# visa renewal from Penang



## casey1 (Jun 21, 2009)

Hi I am staying in Penang and I am due to renew my 90 day visa, I would like to know what is the most cost effective and least time consuming, where abouts in Thailand should we go and do we have to stay out of Malaysia for 24 hours.


----------



## Dave O'Dottu (Jul 15, 2009)

casey1 said:


> Hi I am staying in Penang and I am due to renew my 90 day visa, I would like to know what is the most cost effective and least time consuming, where abouts in Thailand should we go and do we have to stay out of Malaysia for 24 hours.


I have never done a turnaround like you indicate for Malaysia. My impression is that the Malaysians are much more tolerant than the Thais.

If you go north you should take the train as far as Hat Yai. You can probably buy your return at the Penang office. From Penang to Hat Yai and back should take you about 4 hours each way, so you can get back in 24hours. 

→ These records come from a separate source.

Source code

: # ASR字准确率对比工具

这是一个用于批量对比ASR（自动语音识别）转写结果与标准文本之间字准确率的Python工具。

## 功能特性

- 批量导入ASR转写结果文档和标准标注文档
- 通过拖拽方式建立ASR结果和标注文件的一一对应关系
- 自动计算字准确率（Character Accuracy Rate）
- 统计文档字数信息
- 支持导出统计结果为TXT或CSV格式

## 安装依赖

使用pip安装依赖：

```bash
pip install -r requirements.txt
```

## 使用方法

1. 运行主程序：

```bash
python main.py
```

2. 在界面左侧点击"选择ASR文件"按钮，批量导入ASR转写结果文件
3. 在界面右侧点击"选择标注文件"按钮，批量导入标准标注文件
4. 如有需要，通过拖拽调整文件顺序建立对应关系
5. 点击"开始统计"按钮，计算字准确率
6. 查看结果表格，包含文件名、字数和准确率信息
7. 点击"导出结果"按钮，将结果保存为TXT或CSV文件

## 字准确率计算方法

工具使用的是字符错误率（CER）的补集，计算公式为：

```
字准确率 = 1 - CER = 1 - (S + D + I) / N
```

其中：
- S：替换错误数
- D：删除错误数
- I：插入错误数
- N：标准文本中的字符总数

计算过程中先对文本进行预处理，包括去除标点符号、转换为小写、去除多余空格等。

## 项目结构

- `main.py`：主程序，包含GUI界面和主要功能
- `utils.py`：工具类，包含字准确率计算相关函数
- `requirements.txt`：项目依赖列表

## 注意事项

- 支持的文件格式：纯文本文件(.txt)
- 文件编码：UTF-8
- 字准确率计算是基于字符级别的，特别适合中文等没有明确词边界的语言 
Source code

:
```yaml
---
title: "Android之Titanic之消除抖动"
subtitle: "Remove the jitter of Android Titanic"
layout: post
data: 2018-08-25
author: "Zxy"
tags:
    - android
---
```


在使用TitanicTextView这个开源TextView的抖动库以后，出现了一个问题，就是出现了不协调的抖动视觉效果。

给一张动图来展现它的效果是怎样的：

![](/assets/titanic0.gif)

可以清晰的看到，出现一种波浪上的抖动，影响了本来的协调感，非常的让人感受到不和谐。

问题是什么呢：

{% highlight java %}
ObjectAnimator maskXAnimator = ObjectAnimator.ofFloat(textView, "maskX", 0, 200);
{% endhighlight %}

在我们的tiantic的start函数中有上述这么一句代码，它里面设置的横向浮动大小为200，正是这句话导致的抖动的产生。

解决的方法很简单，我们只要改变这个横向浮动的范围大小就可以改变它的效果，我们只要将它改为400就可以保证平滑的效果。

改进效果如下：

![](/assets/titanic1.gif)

I cannot imagine why you are staying in Penang. It is a dirty and crime-ridden place. Hold your belonging at all times when you are sitting in one of the cafes on Chulia. There are snatch and grab thefts.


----------



## Serendipity2 (Feb 22, 2009)

Dave O'Dottu said:


> I have never done a turnaround like you indicate for Malaysia. My impression is that the Malaysians are much more tolerant than the Thais.
> 
> If you go north you should take the train as far as Hat Yai. You can probably buy your return at the Penang office. From Penang to Hat Yai and back should take you about 4 hours each way, so you can get back in 24hours.
> 
> I cannot imagine why you are staying in Penang. It is a dirty and crime-ridden place. Hold your belonging at all times when you are sitting in one of the cafes on Chulia. There are snatch and grab thefts.



Dave,

Another easy way is to get a cheap flight r/t to Bangkok or Singapore. You don't have to even stay the night. When you return you have a new 90 day "social" visa. There are very cheap flights for the flexible on [from memory] Tiger Air and Air Asia to both - I think.

I don't know about Penang and have never visited the place but I've never heard about the snatch and grab theft. I don't know if the courts in Malaysia are as harsh as Saudi Arabia but in Saudi Arabia if you're caught in a theft WHACK off goes your left hand [or is it the right] and from that moment on you're never ever allowed at the dining table with others. While Malaysia is probably more humane I think they treat crime very seriously. Again, just my impression from one visit to Kuala Lumpur and a lot of reading but if it were true I think I'd have read more about it - if it was that big a problem. I think you're far more likely to have theft problems in Thailand and I'll guarantee it in the Philippines. My guess is a lot of theft has to do with poverty and the rest to buy drugs.

Serendipity2


----------